Whoopi Goldberg’s comments receive backlash
On a recent episode of the American talk show The View, panellist Whoopi Goldberg claimed that the Holocaust, the systematic killing of Jewish people under Nazi rule, was not related to issues of race. Critics were appalled and baffled. Goldberg was eventually suspended for two weeks.
The comments made by Goldberg were wrong and historically inaccurate at best, and she should have known better. But the real issue is not the content of her remarks, because every person with a working knowledge of history has been able to point out Goldberg’s mistake. Now, a more fruitful conversation can occur where we discuss standards for forgiveness and redemption for people in the public eye.

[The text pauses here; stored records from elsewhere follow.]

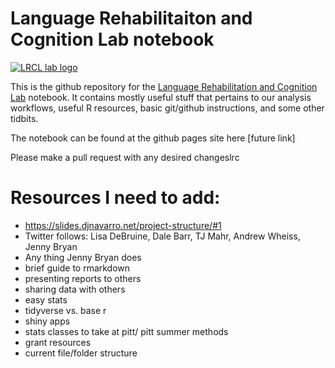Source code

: Language Rehabilitaiton and Cognition Lab notebook
================

[![LRCL lab
logo](www/LRC%20Lab%20-%20001%20Full.jpg)](https://lrcl.pitt.edu)

This is the github repository for the [Language Rehabilitation and
Cognition Lab](https://lrcl.pitt.edu) notebook. It contains mostly
useful stuff that pertains to our analysis workflows, useful R
resources, basic git/github instructions, and some other tidbits.

The notebook can be found at the github pages site here \[future link\]

Please make a pull request with any desired changeslrc

# Resources I need to add:

- https://slides.djnavarro.net/project-structure/#1
- Twitter follows: Lisa DeBruine, Dale Barr, TJ Mahr, Andrew Wheiss, Jenny Bryan
- Any thing Jenny Bryan does
- brief guide to rmarkdown
- presenting reports to others
- sharing data with others
- easy stats
- tidyverse vs. base r
- shiny apps
- stats classes to take at pitt/ pitt summer methods
- grant resources
- current file/folder structure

In society’s quest to dichotomize every news story, a standard has been set that requires those who engage in wrong thinking, or make mistakes, to be ousted from the spotlight. We lovingly call this “cancel culture.” But as many fans of Whoopi Goldberg and The View have become aware of this week, it is one thing to silence people with whom you disagree based on their opinion, and another thing entirely to hold to this standard even when people you love may be left out in the cold.
I’m old enough to remember when Kevin Hart was given the opportunity to host the 2019 Oscars. The date and the venue were set. It was Hart’s lifelong dream. His big moment. A sign that he had finally “made it” in cutthroat Hollywood. But some weeks before the big night, some of Hart’s old tweets emerged where he used some anti-gay slurs. The tweets are by no means good or funny, which makes this situation relevant to our discussion of forgiveness.

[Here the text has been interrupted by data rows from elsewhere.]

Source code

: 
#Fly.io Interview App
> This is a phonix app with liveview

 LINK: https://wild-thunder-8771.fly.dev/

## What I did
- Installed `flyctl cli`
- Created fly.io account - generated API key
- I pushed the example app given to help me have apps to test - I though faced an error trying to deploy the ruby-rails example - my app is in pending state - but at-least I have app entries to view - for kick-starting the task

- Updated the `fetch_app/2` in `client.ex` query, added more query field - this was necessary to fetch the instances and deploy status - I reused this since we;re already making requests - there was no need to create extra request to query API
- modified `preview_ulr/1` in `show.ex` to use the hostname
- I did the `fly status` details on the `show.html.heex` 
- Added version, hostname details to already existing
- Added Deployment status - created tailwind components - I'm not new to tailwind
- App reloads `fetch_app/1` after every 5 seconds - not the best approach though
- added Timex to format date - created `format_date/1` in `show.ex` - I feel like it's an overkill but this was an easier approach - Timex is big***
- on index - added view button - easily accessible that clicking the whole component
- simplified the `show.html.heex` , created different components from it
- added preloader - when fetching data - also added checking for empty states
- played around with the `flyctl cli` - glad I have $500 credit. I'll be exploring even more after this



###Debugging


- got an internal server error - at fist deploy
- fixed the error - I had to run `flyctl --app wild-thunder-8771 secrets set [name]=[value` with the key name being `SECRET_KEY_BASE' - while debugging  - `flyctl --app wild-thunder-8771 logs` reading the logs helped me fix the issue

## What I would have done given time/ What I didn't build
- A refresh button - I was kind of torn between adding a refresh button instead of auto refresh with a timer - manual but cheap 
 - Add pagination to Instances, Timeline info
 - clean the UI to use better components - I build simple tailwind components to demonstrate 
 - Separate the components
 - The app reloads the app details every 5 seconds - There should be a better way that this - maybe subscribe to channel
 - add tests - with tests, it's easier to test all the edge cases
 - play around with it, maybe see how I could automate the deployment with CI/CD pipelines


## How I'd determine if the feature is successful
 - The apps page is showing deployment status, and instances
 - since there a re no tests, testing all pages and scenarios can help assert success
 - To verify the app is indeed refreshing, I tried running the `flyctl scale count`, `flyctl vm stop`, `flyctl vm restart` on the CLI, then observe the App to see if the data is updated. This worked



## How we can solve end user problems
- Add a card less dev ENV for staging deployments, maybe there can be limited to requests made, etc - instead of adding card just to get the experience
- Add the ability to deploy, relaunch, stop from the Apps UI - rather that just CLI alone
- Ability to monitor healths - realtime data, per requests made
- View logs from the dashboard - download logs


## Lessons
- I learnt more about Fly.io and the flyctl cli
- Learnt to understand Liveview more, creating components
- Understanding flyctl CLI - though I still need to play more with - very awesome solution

Hart quickly emerged as the target of tweets and news stories that called for his Oscar appearance to be cancelled. He stepped down and then apologized. The critics remained as loud as ever, and the Oscars proceeded with no host.

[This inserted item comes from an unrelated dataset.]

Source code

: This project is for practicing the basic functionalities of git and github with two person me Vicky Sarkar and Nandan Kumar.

It’s not the first and it won’t be the last of online “cancelling” campaigns. James Gunn and Gina Carano spring to mind. Keep in mind you don’t have to agree with these people, about their controversial statements or, for that matter, anything they’ve ever said. But if people feel they have made an error, and apologize sincerely, that must not go unnoticed. There must be redemption.
This standard of redemption must be applied equally. If Whoopi Goldberg can make an apology, vanish from airwaves for two weeks, and return relatively unscathed, this path must be available to people like Kevin Hart.
I don’t believe that Whoopi Goldberg should be fired from The View. She made an uneducated comment that offended many. She apologized sincerely and was educated on the matter by the Anti-Defamation League’s CEO. Goldberg made a mistake, as we all have on numerous occasions. Perhaps we benefit from ours not happening in front of millions of people on live television.
Now let’s apply this standard in the future and stop treating people as the media did Kevin Hart. We are all flawed people, and those flaws sometimes rise to the surface. But that doesn’t mean we should be doomed forever, forced to never live out our dreams. Forgiveness, not cancel culture, should be at the heart of these discussions.